Esports Entertainment closes on $1M private placement

eSports

Esports Entertainment Group announced the closing, on December 6, 2019, of the final tranche of its private placement offering whereby the Company entered into securities purchase agreements with four accredited investors.

Pursuant to the Purchase Agreements, in the final tranche, the Company issued the Investors convertible promissory notes in the aggregate principal amount of $550,000 (including a 10% original issue discount) and Warrants to purchase an aggregate of 916,667 shares of the Company’s common stock, par value $0.001 per share (the “Warrants”).

The Notes accrue interest at a rate of 5% per annum and are initially convertible into shares of the Company’s common stock at a conversion price of $0.60 per share, subject to adjustment. The Notes contain customary events of default and mature one year from the date of issuance.

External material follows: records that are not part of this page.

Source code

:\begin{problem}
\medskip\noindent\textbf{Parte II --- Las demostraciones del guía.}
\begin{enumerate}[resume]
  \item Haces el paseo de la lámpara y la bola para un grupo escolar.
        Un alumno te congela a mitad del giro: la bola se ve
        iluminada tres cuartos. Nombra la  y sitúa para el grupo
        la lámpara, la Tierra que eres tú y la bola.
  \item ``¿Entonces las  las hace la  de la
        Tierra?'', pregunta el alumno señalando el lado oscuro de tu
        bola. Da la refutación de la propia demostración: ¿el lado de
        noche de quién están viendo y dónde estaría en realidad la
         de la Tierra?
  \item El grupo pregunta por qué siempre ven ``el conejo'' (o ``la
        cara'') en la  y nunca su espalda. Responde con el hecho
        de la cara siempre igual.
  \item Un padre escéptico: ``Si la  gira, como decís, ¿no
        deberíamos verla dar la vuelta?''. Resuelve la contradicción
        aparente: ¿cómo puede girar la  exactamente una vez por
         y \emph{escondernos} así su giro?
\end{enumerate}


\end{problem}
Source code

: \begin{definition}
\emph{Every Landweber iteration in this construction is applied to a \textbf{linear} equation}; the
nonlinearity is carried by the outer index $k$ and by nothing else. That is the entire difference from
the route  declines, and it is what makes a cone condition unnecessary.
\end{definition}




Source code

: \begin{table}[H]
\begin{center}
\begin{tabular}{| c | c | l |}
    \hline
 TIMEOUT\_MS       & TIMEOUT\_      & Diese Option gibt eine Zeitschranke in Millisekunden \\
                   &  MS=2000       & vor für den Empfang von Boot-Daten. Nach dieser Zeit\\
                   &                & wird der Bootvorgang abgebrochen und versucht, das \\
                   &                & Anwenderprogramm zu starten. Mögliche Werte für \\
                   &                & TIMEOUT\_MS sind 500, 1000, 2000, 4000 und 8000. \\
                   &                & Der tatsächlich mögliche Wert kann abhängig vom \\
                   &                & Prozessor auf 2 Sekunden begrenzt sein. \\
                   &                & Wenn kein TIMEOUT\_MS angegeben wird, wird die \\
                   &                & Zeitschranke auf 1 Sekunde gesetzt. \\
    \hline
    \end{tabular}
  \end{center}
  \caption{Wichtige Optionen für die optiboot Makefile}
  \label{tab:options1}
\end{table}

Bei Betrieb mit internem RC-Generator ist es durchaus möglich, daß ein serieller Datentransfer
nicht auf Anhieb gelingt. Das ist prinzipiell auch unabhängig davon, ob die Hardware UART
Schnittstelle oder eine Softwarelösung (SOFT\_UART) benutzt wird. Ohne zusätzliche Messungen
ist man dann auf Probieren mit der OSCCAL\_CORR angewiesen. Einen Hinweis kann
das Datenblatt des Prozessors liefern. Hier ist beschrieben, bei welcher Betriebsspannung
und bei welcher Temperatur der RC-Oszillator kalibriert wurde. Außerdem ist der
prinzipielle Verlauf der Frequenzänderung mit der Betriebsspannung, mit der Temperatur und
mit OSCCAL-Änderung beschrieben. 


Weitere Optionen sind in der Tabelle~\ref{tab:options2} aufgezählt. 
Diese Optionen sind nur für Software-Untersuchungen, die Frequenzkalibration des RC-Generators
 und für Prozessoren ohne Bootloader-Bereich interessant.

Pursuant to the Purchase Agreements, each Investor was entitled to 100% Warrant coverage, such that such Investor received the same number of Warrants to purchase shares of the Company’s common stock as is the number of shares of common stock initially issuable upon conversion of its Note as of the date of issuance. The Warrants are exercisable for a period of three years from the date of issuance at a price of $0.75 per share, subject to adjustment.

Grant Johnson, CEO of Esports Entertainment Group, stated: “This is another major milestone for our Company. This financing will allow us to complete initiatives that have been announced over the past several months, as we look towards building our business and our brand in order to return shareholder value.”